In agreement with findings of previous research [20], the results of the current study showed a poor physical and chemical working environment in NSEs. Of the surveyed harmful physical and chemical agents in the present study, noise (27.4%) and dust and smoke (26.2%) were the most common uncontrolled agents. In a cross-sectional study conducted in Iran [19] the level of noise in 26% of MSEs was higher than maximum permissible levels (85 dB) and exposure to a high level of dust was reported in 16% of MSEs. Moreover, a high level of exposure to noise, dust, and fumes was reported by Rongo et al [14] among small-scale industries in Tanzania.

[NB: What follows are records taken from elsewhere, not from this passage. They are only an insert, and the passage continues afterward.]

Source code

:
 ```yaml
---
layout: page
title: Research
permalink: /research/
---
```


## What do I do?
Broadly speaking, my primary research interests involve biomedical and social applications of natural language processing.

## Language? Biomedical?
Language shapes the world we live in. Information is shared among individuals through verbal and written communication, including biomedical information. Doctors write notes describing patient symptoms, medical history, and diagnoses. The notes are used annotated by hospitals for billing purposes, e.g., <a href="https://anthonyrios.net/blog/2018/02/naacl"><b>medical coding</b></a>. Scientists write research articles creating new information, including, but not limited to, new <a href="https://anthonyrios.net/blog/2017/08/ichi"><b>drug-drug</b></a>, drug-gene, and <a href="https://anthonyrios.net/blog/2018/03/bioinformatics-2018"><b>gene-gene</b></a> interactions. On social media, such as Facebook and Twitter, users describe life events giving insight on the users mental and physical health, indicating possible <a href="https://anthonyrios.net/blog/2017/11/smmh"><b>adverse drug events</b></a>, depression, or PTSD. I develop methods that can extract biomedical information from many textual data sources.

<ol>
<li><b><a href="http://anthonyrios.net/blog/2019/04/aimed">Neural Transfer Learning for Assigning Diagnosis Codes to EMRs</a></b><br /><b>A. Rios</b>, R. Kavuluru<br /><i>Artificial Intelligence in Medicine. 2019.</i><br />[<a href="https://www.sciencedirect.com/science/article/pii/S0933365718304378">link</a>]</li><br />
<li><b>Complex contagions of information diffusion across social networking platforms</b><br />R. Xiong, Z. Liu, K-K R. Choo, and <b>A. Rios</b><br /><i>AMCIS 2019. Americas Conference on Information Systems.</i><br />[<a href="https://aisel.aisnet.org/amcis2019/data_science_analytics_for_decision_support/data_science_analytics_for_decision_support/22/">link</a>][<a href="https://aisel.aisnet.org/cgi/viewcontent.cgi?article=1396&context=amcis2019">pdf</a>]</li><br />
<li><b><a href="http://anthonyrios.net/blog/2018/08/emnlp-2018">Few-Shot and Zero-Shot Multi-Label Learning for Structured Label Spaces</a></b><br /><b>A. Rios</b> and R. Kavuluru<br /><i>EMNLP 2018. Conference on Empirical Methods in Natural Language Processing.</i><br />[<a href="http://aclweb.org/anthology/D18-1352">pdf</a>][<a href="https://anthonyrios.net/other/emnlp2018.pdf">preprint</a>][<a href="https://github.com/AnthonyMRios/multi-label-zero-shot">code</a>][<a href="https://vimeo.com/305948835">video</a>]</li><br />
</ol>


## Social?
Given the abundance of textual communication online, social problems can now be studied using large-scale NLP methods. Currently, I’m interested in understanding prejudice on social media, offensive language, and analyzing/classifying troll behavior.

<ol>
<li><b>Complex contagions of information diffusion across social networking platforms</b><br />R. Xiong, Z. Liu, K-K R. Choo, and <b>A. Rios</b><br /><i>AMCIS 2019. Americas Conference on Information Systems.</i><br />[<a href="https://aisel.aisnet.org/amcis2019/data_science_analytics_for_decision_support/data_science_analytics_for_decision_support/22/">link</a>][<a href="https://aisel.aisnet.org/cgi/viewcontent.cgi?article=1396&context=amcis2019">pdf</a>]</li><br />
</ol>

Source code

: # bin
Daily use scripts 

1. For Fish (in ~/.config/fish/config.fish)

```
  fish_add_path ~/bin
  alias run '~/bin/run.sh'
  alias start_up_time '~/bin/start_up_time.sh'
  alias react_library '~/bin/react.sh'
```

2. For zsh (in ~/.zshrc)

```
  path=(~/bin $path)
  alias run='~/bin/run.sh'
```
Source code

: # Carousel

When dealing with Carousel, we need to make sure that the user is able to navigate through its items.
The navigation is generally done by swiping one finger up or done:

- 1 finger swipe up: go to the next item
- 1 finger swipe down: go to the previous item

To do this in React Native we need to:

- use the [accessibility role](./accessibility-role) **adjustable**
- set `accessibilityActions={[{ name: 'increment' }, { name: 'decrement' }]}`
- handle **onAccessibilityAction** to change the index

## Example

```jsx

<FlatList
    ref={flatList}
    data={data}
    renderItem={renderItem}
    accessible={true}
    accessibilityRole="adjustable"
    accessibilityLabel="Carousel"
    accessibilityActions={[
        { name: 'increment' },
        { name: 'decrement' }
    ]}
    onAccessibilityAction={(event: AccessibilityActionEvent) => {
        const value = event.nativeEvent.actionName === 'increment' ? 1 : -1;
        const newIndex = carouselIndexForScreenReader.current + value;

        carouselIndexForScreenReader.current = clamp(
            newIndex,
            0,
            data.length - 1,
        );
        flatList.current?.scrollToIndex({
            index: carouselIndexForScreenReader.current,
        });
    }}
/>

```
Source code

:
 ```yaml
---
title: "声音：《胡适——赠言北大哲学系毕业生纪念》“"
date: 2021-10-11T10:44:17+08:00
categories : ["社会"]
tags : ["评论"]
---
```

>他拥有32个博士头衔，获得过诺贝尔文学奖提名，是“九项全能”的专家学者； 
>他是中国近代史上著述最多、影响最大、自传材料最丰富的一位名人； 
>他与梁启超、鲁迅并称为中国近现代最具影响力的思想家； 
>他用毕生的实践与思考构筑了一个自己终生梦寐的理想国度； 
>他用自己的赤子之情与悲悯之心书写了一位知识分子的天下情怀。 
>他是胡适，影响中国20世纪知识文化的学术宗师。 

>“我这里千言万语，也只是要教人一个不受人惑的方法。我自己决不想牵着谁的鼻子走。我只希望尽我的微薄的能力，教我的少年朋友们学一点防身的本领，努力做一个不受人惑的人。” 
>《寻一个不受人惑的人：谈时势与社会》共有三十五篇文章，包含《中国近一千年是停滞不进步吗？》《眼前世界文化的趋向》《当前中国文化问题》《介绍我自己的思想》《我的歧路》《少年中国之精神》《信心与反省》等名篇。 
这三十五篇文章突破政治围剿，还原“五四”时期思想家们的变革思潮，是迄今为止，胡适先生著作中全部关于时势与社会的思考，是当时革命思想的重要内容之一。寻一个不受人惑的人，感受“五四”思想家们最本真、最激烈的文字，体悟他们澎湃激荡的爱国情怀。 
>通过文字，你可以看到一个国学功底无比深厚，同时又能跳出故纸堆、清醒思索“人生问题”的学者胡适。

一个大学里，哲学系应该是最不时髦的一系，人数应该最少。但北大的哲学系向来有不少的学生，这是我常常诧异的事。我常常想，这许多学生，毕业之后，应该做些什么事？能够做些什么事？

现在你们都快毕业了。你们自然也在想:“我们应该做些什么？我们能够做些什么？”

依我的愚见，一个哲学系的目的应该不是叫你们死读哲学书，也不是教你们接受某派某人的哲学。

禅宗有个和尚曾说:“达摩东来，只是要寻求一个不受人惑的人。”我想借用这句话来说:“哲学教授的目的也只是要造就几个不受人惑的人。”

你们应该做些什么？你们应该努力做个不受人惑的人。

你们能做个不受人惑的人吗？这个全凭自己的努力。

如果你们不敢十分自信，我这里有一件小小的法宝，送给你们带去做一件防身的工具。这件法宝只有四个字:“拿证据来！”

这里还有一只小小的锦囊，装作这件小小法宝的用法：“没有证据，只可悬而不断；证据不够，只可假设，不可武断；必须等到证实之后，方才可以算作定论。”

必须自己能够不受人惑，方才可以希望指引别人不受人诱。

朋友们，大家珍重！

Although the current study addressed some of the OH services in a relatively large sample of self-employed enterprises, it was not representative of all Iranian enterprises. It is suggested that future research considers OH services in more detail for a wider range of enterprises of different sizes.

5. Conclusion

This study showed that the implementation of OH services in self-employed enterprises was very poor. Based on the current research findings, the following intervention strategies are recommended to improve the level of OH services within the studied enterprises:

  • 1.

    Provide basic training on OH aimed at the promotion of knowledge and awareness of employees about health and safety hazards in the working environment.

  • 2.

    Increase the frequency of workplace inspections with a more special focus on enforcement in providing PPE and the conduction of annual health examinations.

  • 3.

    Take appropriate strategies aimed at eliminating or minimizing harmful work environment agents such as poor working postures, excessive noise, and dust and smoke.

Conflicts of interest

The authors declare that they have no competing interests.

Acknowledgments

This study was supported financially by Shiraz University of Medical Science grant no 93-01-21-8015.